R&D vs Kutukan
Negara kaya sumber daya alam (SDA) punya potensi besar untuk maju pesat. Namun, tanpa didukung oleh Research & Development (R&D) yang kuat, kekayaan SDA justru bisa menjadi “kutukan” yang menghambat kemajuan.
R&D adalah keharusan untuk memperoleh ‘nilai tambah” dalam proses hilirisasi, sehingga keuntungan besar yang diperoleh bisa didistribusikan sebagai ‘kemakmuran rakyat’. Hilirisasi yang sudah dimulai di Indonesia dewasa ini baru tahap awal, karena masih kejar target ekspor olahan (mungkin masih olahan ala kadarnya), dan masih bergantung pada investor asing dan juga teknologi asing. Masih jauh dari cita-cita!
R&D merupakan keharusan untuk pengelolaan SDA berkelanjutan, daya saing global, dan sebagai penggerak kualitas SDM guna mendorong penciptaan lapangan kerja berkualitas tinggi, peningkatan keahlian dan pengetahuan, serta pembentukan ekosistem inovasi (dan kewirausahaan).
Untuk bisa maju pesat, Indonesia harus menghindari kutukan sumber daya alam (recource curse) yaitu paradoks di mana negara kaya SDA justru mengalami pertumbuhan ekonomi yang lambat, korupsi, dan konflik. Laju pertumbuhan Indonesia yang hanya berkisar 5% janganlah dijadikan kebanggaan karena anatomi struktur pertumbuhan ekonomi Indonesia sekitar 3-3.5% dari konsumsi (baik konsumsi komoditi buatan sendiri atau impor).
Bisa dijadikan perbandingan, negara Norwegia meski kaya minyak dan gas, tetapi berinvestasi besar dalam R&D untuk pengelolaan sumber daya yang berkelanjutan, pengembangan energi terbarukan (hidroelektrik), dan diversifikasi ekonomi melalui dana kekayaan kedaulatan yang diinvestasikan di berbagai sektor global.
Kanada, dengan sumber daya alam yang melimpah, sangat aktif dalam R&D, khususnya di sektor energi, pertambangan, dan kehutanan, untuk meningkatkan efisiensi, mengurangi dampak lingkungan, dan menciptakan produk bernilai tambah.

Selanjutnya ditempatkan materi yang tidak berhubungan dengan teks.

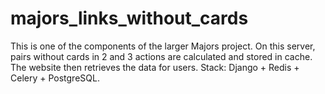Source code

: # majors_links_without_cards
This is one of the components of the larger Majors project. On this server, pairs without cards in 2 and 3 actions are calculated and stored in cache. The website then retrieves the data for users.
Stack: Django + Redis + Celery + PostgreSQL.
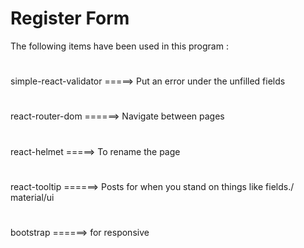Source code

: # Register Form 

The following items have been used in this program :
#
simple-react-validator =====>  Put an error under the unfilled fields
#
react-router-dom ======> Navigate between pages
#
react-helmet =====>  To rename the page
#
react-tooltip ======> Posts for when you stand on things like fields./ material/ui
#
bootstrap ======> for responsive 


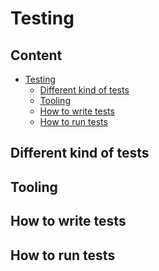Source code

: # Testing

<!--
This chapter should provide the user with all needed information around testing within your project.
-->

## Content

-   [Testing](#testing)
    -   [Different kind of tests](#different-kind-of-tests)
    -   [Tooling](#tooling)
    -   [How to write tests](#how-to-write-tests)
    -   [How to run tests](#how-to-run-tests)

## Different kind of tests

<!--
This section should display all the different kinds of tests that you write in your project. Explain what each kind of test is for and why you use them in your project. You can also give an outlook on new tests that should be added in the future of your project. If you have a QA in place, also mention what kind of tests they perform and add contact persons.
-->

## Tooling

<!--
Please explain what kind of tools you use for testing, why you have choosen them and how to work with them.
-->

## How to write tests

<!--
This section should explain how to write different tests on a basic level. Please also include information about your testing strategies. Don't hesitate to use a lot of code exaples and links to further information and external tech documentation if you use.
-->

## How to run tests

<!--
Here you should provide a guide on how to run the different tests you use. Write down the exact commands to use and where to execute them. You could also use the structure of your set up step-by-step guide from your Contribute page.
-->
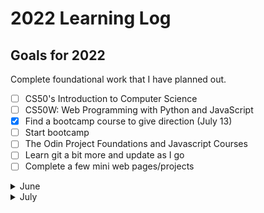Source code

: # 2022 Learning Log

## Goals for 2022

Complete foundational work that I have planned out. 
- [ ] CS50's Introduction to Computer Science
- [ ] CS50W: Web Programming with Python and JavaScript
- [x] Find a bootcamp course to give direction (July 13)
- [ ] Start bootcamp
- [ ] The Odin Project Foundations and Javascript Courses
- [ ] Learn git a bit more and update as I go
- [ ] Complete a few mini web pages/projects

<details> 
  <summary> June </summary>

   So far in June of 2022 I have done a lot of research into different courses and strategies people have used to switch into SWE from all walks of life and a key factor that I have seen in these other than project work of course is foundational courses, a core course they used to begin with and then moving onto freecodecamp and working through certifications. I have updated the course_log accordingly to what I think will be beneficial for me to learn and go through and will continue to do so.

  ### _June 22_

    Re opened my old github accound and made a sort of blog/tracker for a future portfolio of my skills and the road I am taking to become a SWE. Took a while to figure out why markdown was not working but have got a barebones set up going.

  ### _June 23_

    Decided to do TOP as it will help more than programming in a real environment and I can practice basic things using Code Academy if I need to.
  
</details>

<details>
  
  <summary> July </summary>

    Over the course of my holiday I considered the difference between Coder Academy and Institute of Data hosted by UTS. I decided to go with Coder Academy for my course as from my research it has many more reviews and history in regards to SWE (Web Dev). I found it much harder to find information about the SWE course for IOD as it looks to be mostly Data Science, which I would love to try but I want to get back into SWE and creating in coding. Only caveat to that though is that it is longer by 3 months due to class length and things covered. I also chose Coder Academy as it has a 1 month placement if needed and also covers python which I would like to learn. Though the institute of Data has 5 students per teacher I believe from reviews and people I have spoken to, I believe Coder Academy covers the technology I want to use and is a good place to learn.

    I started doing The Odin Project introductions which is mostly about what is a computer.

  ### _July 14_

    Started working on Prequisites of the course in Foundations learning about how the Web works and also finally figured out and understood how Packets work and the internet works with transferring Data which is actually amazing going through different pathways each to get their locations.

  ### _July 17_

    Watched Lecture 0 of CS50, however I will be skipping using scratch as I a have some previous basic experience in programming and have TOP for coding already in practice. Once coding in a dev software starts in CS50 I will follow along and do the projects.

  ### _July 19_

    Continued work on the start of TOP and continued on the Unix lesson which I started last week however had a permissions error on my mac. After some troubleshooting and "repair" of terminal permissions I think my issue was actually a typo in the terminal code.

  ### _July 20_

    Continuing to work on TOP Unix lesson as I complete it during work and travel time. My manager suggested a data analyst role for me from the contact centre which has me questioning what I should do next as I can learn quickly if that is my main focus so I might try to apply to it for now and see how it goes.

  ### _July 21_ 

   I am nearing the end of the Unix lesson and feel like I have learned a lot, understanding a bit of the CLI in how to manage (move, delete, copy, etc) files/directories.

    In todays lesson I am learning about pipes to create outputs from multiple commands without making an intermediary file. My answers in the lessons so far have either been close to the answer or I misread the question so although I missed some I feel more confident than I do before. Watched Part of CS50 Week 1 and could not finish it because I was too tired.

  ### _July 22_

    Continued watching CS50 Week 1 but still unfinished, will continue and finish tomorrow
  
  ### _July 23_

    I am now 25% through the foundations part of The Odin Project and set up Git/nearly done with basics and completed basic prerequisites. My next step is to get into HTML Foundations and go from there. I still have not finished Week 1 lecture of CS50 but will try again tomorrow when we return home.

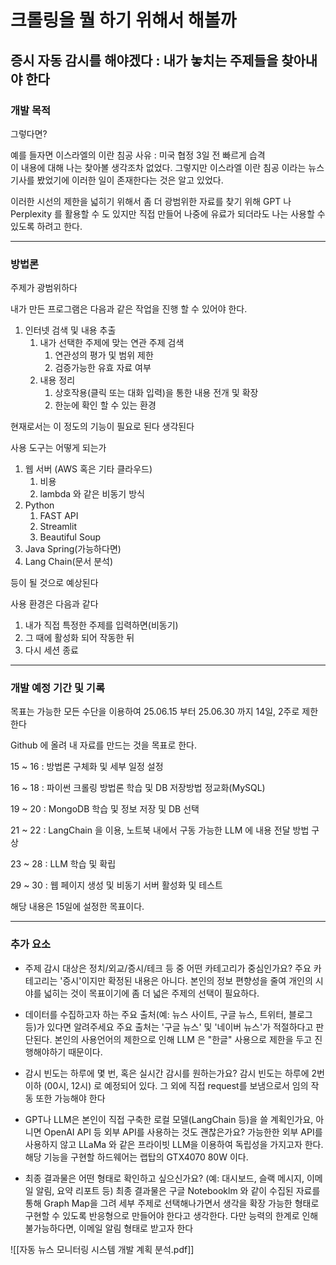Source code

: 
# 크롤링을 뭘 하기 위해서 해볼까
## 증시 자동 감시를 해야겠다 : 내가 놓치는 주제들을 찾아내야 한다
### 개발 목적


그렇다면?

예를 들자면 이스라엘의 이란 침공 사유 : 미국 협정 3일 전 빠르게 습격  
이 내용에 대해 나는 찾아볼 생각조차 없었다. 그렇지만 이스라엘 이란 침공 이라는 뉴스 기사를 봤었기에 이러한 일이 존재한다는 것은 알고 있었다.

이러한 시선의 제한을 넓히기 위해서 좀 더 광범위한 자료를 찾기 위해 GPT 나 Perplexity 를 활용할 수 도 있지만 직접 만들어 나중에 유료가 되더라도 나는 사용할 수 있도록 하려고 한다.

-----

### 방법론

주제가 광범위하다 

내가 만든 프로그램은 다음과 같은 작업을 진행 할 수 있어야 한다.

1. 인터넷 검색 및 내용 추출
	1. 내가 선택한 주제에 맞는 연관 주제 검색
		1. 연관성의 평가 및 범위 제한
		2. 검증가능한 유효 자료 여부
	2. 내용 정리
		1. 상호작용(클릭 또는 대화 입력)을 통한 내용 전개 및 확장
		2. 한눈에 확인 할 수 있는 환경

현재로서는 이 정도의 기능이 필요로 된다 생각된다


사용 도구는 어떻게 되는가

1. 웹 서버 (AWS 혹은 기타 클라우드)
	1. 비용 
	2. lambda 와 같은 비동기 방식
2. Python
	1.  FAST API
	2.  Streamlit
	3.  Beautiful Soup
3. Java Spring(가능하다면)
4. Lang Chain(문서 분석)

등이 될 것으로 예상된다

사용 환경은 다음과 같다

1. 내가 직접 특정한 주제를 입력하면(비동기)
2. 그 때에 활성화 되어 작동한 뒤
3. 다시 세션 종료


------

### 개발 예정 기간 및 기록

목표는 가능한 모든 수단을 이용하여 25.06.15 부터 25.06.30 까지 14일, 2주로 제한한다

Github 에 올려 내 자료를 만드는 것을 목표로 한다.


15 ~ 16 : 방법론 구체화 및 세부 일정 설정

16 ~ 18 : 파이썬 크롤링 방법론 학습 및 DB 저장방법 정교화(MySQL)

19 ~ 20 : MongoDB 학습 및 정보 저장 및 DB 선택

21 ~ 22 : LangChain 을 이용, 노트북 내에서 구동 가능한 LLM 에 내용 전달 방법 구상

23 ~ 28 : LLM 학습 및 확립

29 ~ 30 : 웹 페이지 생성 및 비동기 서버 활성화 및 테스트


해당 내용은 15일에 설정한 목표이다.

----

### 추가 요소


- 주제 감시 대상은 정치/외교/증시/테크 등 중 어떤 카테고리가 중심인가요?
    주요 카테고리는 '증시'이지만 확정된 내용은 아니다. 본인의 정보 편향성을 줄여 개인의 시야를 넓히는 것이 목표이기에 좀 더 넓은 주제의 선택이 필요하다.
    
- 데이터를 수집하고자 하는 주요 출처(예: 뉴스 사이트, 구글 뉴스, 트위터, 블로그 등)가 있다면 알려주세요
    주요 출처는 '구글 뉴스' 및 '네이버 뉴스'가 적절하다고 판단된다. 본인의 사용언어의 제한으로 인해 LLM 은 "한글" 사용으로 제한을 두고 진행해야하기 때문이다. 
    
- 감시 빈도는 하루에 몇 번, 혹은 실시간 감시를 원하는가요?
    감시 빈도는 하루에 2번 이하 (00시, 12시) 로 예정되어 있다. 그 외에 직접 request를 보냄으로서 임의 작동 또한 가능해야 한다
	
- GPT나 LLM은 본인이 직접 구축한 로컬 모델(LangChain 등)을 쓸 계획인가요, 아니면 OpenAI API 등 외부 API를 사용하는 것도 괜찮은가요?
     가능한한 외부 API를 사용하지 않고 LLaMa 와 같은 프라이빗 LLM을 이용하여 독립성을 가지고자 한다. 해당 기능을 구현할 하드웨어는 랩탑의 GTX4070 80W 이다.
     
- 최종 결과물은 어떤 형태로 확인하고 싶으신가요? (예: 대시보드, 슬랙 메시지, 이메일 알림, 요약 리포트 등)
	최종 결과물은 구글 Notebooklm 와 같이 수집된 자료를 통해 Graph Map을 그려 세부 주제로 선택해나가면서 생각을 확장 가능한 형태로 구현할 수 있도록 반응형으로 만들어야 한다고 생각한다. 다만 능력의 한계로 인해 불가능하다면, 이메일 알림 형태로 받고자 한다


![[자동 뉴스 모니터링 시스템 개발 계획 분석.pdf]]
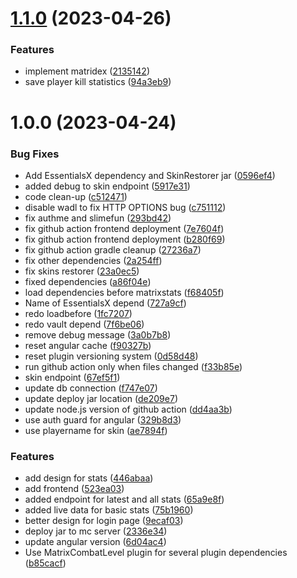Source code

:# [1.1.0](https://github.com/TheMatrixNetwork/MatrixStats2/compare/v1.0.0...v1.1.0) (2023-04-26)


### Features

* implement matridex ([2135142](https://github.com/TheMatrixNetwork/MatrixStats2/commit/2135142d115262d8a0cebb91701a1e2d8dc37100))
* save player kill statistics ([94a3eb9](https://github.com/TheMatrixNetwork/MatrixStats2/commit/94a3eb958d79c78a0707ddcd08f87d9f4e548377))

# 1.0.0 (2023-04-24)


### Bug Fixes

* Add EssentialsX dependency and SkinRestorer jar ([0596ef4](https://github.com/TheMatrixNetwork/MatrixStats2/commit/0596ef40b85ad445de85e2b8a359d6171b50a6dc))
* added debug to skin endpoint ([5917e31](https://github.com/TheMatrixNetwork/MatrixStats2/commit/5917e31e093673678804d910da6d36b8b40639f8))
* code clean-up ([c512471](https://github.com/TheMatrixNetwork/MatrixStats2/commit/c512471336c41a03b38ca6aad1164a308edc9486))
* disable wadl to fix HTTP OPTIONS bug ([c751112](https://github.com/TheMatrixNetwork/MatrixStats2/commit/c7511120352744d5caaf799c8af99a84735548e3))
* fix authme and slimefun ([293bd42](https://github.com/TheMatrixNetwork/MatrixStats2/commit/293bd42208cb2468b10d30a05a73e77febcdcbcb))
* fix github action frontend deployment ([7e7604f](https://github.com/TheMatrixNetwork/MatrixStats2/commit/7e7604fb5567eb0e9daa9e52abd2dee703a2581d))
* fix github action frontend deployment ([b280f69](https://github.com/TheMatrixNetwork/MatrixStats2/commit/b280f69518ff1264f2200627a8ab2265984aeace))
* fix github action gradle cleanup ([27236a7](https://github.com/TheMatrixNetwork/MatrixStats2/commit/27236a703d460f58f6f145caee7509eea0d18223))
* fix other dependencies ([2a254ff](https://github.com/TheMatrixNetwork/MatrixStats2/commit/2a254ff4b3aa1fe4c2552ab3805b6c28cce53a89))
* fix skins restorer ([23a0ec5](https://github.com/TheMatrixNetwork/MatrixStats2/commit/23a0ec51d788bff168cdea498bcff8960c2a3199))
* fixed dependencies ([a86f04e](https://github.com/TheMatrixNetwork/MatrixStats2/commit/a86f04e465d63a0a2738fc51b7b141822962dc62))
* load dependencies before matrixstats ([f68405f](https://github.com/TheMatrixNetwork/MatrixStats2/commit/f68405ffdf67573b275ae04e6b5d3bd01a57577a))
* Name of EssentialsX depend ([727a9cf](https://github.com/TheMatrixNetwork/MatrixStats2/commit/727a9cf0e2fa6935a1080eb913515fe24a88b833))
* redo loadbefore ([1fc7207](https://github.com/TheMatrixNetwork/MatrixStats2/commit/1fc7207d664c3bc221fb0028bcd605902ac23193))
* redo vault depend ([7f6be06](https://github.com/TheMatrixNetwork/MatrixStats2/commit/7f6be067f0176a330922b33871b4577ce6630b75))
* remove debug message ([3a0b7b8](https://github.com/TheMatrixNetwork/MatrixStats2/commit/3a0b7b89cdd62fe1328001beabe92017f819a1b3))
* reset angular cache ([f90327b](https://github.com/TheMatrixNetwork/MatrixStats2/commit/f90327b6d4d2c835af2486c4c8da8c7c7f77f34e))
* reset plugin versioning system ([0d58d48](https://github.com/TheMatrixNetwork/MatrixStats2/commit/0d58d4820a6faa85de8a9e55343b3bc308a33798))
* run github action only when files changed ([f33b85e](https://github.com/TheMatrixNetwork/MatrixStats2/commit/f33b85ebe15e5dde7cc65f2befcb6e3d451f9188))
* skin endpoint ([67ef5f1](https://github.com/TheMatrixNetwork/MatrixStats2/commit/67ef5f1e24bde5a1e05cc387253cf275adadec3a))
* update db connection ([f747e07](https://github.com/TheMatrixNetwork/MatrixStats2/commit/f747e074fefb743b4d3f335e6a2698138979ebc6))
* update deploy jar location ([de209e7](https://github.com/TheMatrixNetwork/MatrixStats2/commit/de209e7f7cdbeeed75dd91c2bc51ea6c608dbb14))
* update node.js version of github action ([dd4aa3b](https://github.com/TheMatrixNetwork/MatrixStats2/commit/dd4aa3ba594a4df04567590c89ef782e06918d69))
* use auth guard for angular ([329b8d3](https://github.com/TheMatrixNetwork/MatrixStats2/commit/329b8d3a198c544c3714bd47f0482736942ed20a))
* use playername for skin ([ae7894f](https://github.com/TheMatrixNetwork/MatrixStats2/commit/ae7894f69deb180712b93384a9de64a2ea3c536a))


### Features

* add design for stats ([446abaa](https://github.com/TheMatrixNetwork/MatrixStats2/commit/446abaac76de6f0c3d8fd68c7d0f3c74b29323eb))
* add frontend ([523ea03](https://github.com/TheMatrixNetwork/MatrixStats2/commit/523ea03e3ef7aae7c9f4c8119b578bb375bcbb99))
* added endpoint for latest and all stats ([65a9e8f](https://github.com/TheMatrixNetwork/MatrixStats2/commit/65a9e8f191ebba27d263c9d3de090150f1452453))
* added live data for basic stats ([75b1960](https://github.com/TheMatrixNetwork/MatrixStats2/commit/75b19600f9fae686f31eee59d72077a346993a5b))
* better design for login page ([9ecaf03](https://github.com/TheMatrixNetwork/MatrixStats2/commit/9ecaf03787ace757b68c1b1963460a0e0268b628))
* deploy jar to mc server ([2336e34](https://github.com/TheMatrixNetwork/MatrixStats2/commit/2336e3421159d050174f4eebae31dc37b0223923))
* update angular version ([6d04ac4](https://github.com/TheMatrixNetwork/MatrixStats2/commit/6d04ac4c29a43eed9ba11497a3b21e1171cce6f3))
* Use MatrixCombatLevel plugin for several plugin dependencies ([b85cacf](https://github.com/TheMatrixNetwork/MatrixStats2/commit/b85cacfa59c1dfab371de54a81d484a30570136a))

R&D bukan pilihan, tetapi keharusan strategis!.
Indonesia: Perlu Transformasi Revolusioner
Dunia ke depan adalah dunia penuh persaingan teknologi, maka Indonesia harus mengambil langkah tidak saja strategis tetapi taktis melalui transformasi bidang sosial, ekonomi dan institusional yang ‘revolusioner’.
Ketiga bidang agenda transformasi sudah tertulis dalam Rencana Pembangunan Jangka Panjang Nasional 2045 (RPJPN), tetapi yang masih menjadi isu besar dan harus segera menjadi ‘mainstream political will’ adalah soal ‘taktis’nya.
Walaupun pendekatan dan paradigma komprehensif perlu (dan itu sudah ada dalam RPJPN), namun apakah cukup taktis menghadapi perkembangan dan persaingan global?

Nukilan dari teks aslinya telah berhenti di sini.